Rösler und Altmaier einigen sich auf Haftungsregelungen im Offshore Bereich

Innerhalb von knapp zwanzig Jahren sollen in den deutschen Gewässern der Nord- und Ostsee Offshore Windparks mit einer Leistung von bis zu 25.000 Megawatt entstehen. Der Bau und der Netzanschluss dieser Parks drohen sich jedoch immer weiter zu verzögern. Hinzu kommen Probleme bei Haftungsfragen. Nun haben sich Bundesumweltminister Altmaier von der CDU und Wirtschaftsminister Rösler von der FDP auf neue Haftungsregelungen im Bereich der Offshore Branche geeinigt. Diese sind sehr deutlich auf das Wohl der Betreiber ausgelegt und sorgen deshalb schon jetzt für massive Kritik durch Verbraucherschützer.

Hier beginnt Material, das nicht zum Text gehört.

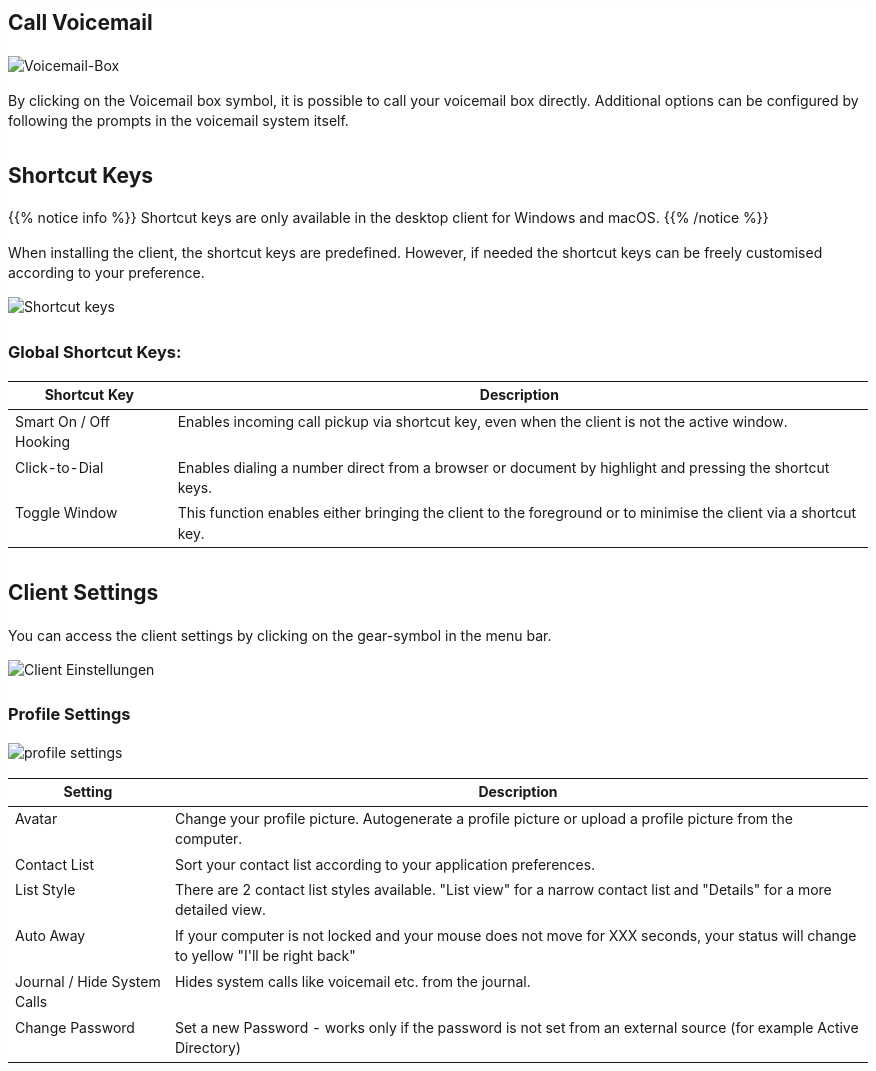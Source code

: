 ## Call Voicemail

![Voicemail-Box](voicemailbox.en.png?width=500px)

By clicking on the Voicemail box symbol, it is possible to call your voicemail box directly. Additional options can be configured by following the prompts in the voicemail system itself.

## Shortcut Keys

{{% notice info %}}
Shortcut keys are only available in the desktop client for Windows and macOS.
{{% /notice %}}

When installing the client, the shortcut keys are predefined. However, if needed the shortcut keys can be freely customised according to your preference.

![Shortcut keys](settings_shortcuts.en.png?width=90%)

### Global Shortcut Keys:

|Shortcut Key|Description|
|---|---|
|Smart On / Off Hooking |Enables incoming call pickup via shortcut key, even when the client is not the active window.|
|Click-to-Dial|Enables dialing a number direct from a browser or document by highlight and pressing the shortcut keys.|
|Toggle Window|This function enables either bringing the client to the foreground or to minimise the client via a shortcut key.|

## Client Settings

You can access the client settings by clicking on the gear-symbol in the menu bar.

![Client Einstellungen](Menu_single.png?width=200px)

### Profile Settings

![profile settings](profilesettings.en.png?width=45%)

|Setting|Description|
|---|---|
|Avatar|Change your profile picture. Autogenerate a profile picture or upload a profile picture from the computer.|
|Contact List|Sort your contact list according to your application preferences.|
|List Style|There are 2 contact list styles available. "List view" for a narrow contact list and "Details" for a more detailed view.|
|Auto Away|If your computer is not locked and your mouse does not move for XXX seconds, your status will change to yellow "I'll be right back"|
|Journal / Hide System Calls|Hides system calls like voicemail etc. from the journal.|
|Change Password|Set a new Password - works only if the password is not set from an  external source (for example Active Directory)|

Lange hat es gedauert, bis die Regierung endlich zu einer Einigung bei den Haftungsfragen für Offshore Windparks gekommen ist. Und nun birgt die neue Regelung allerdings möglicherweise große Nachteile für die Verbraucher. Von den geplanten Regelungen, die den Ausbau der Windenergie auf hoher See vorantreiben sollen, profitieren besonders private Investoren. Netzbetreiber werden dazu angehalten, sich mit Hilfe eines Netzplans auf den Startzeitpunkt, Orte und Größe zukünftiger Netzanschlüsse festzulegen.

Sollte es jedoch zu Verzögerungen kommen, so sehen die neuen Haftungsregelungen vor, dass die Netzbetreiber die Möglichkeit haben, die Schadenersatzzahlungen, die daraufhin zu leisten sind, auf den Strompreis aufzuschlagen. Verzögerungen würden somit am Ende vom Verbraucher finanziert werden. Im Fall grober Fahrlässigkeit des Netzbetreibers tritt dies zwar nicht in Kraft, doch Verbraucherschützern ist das Konzept dennoch ein Dorn im Auge. Kritiker bezeichneten die Pläne der Regierung als ein verringertes Risiko für Offshore Investoren, aber eine Gefahr für bezahlbare Energiepreise.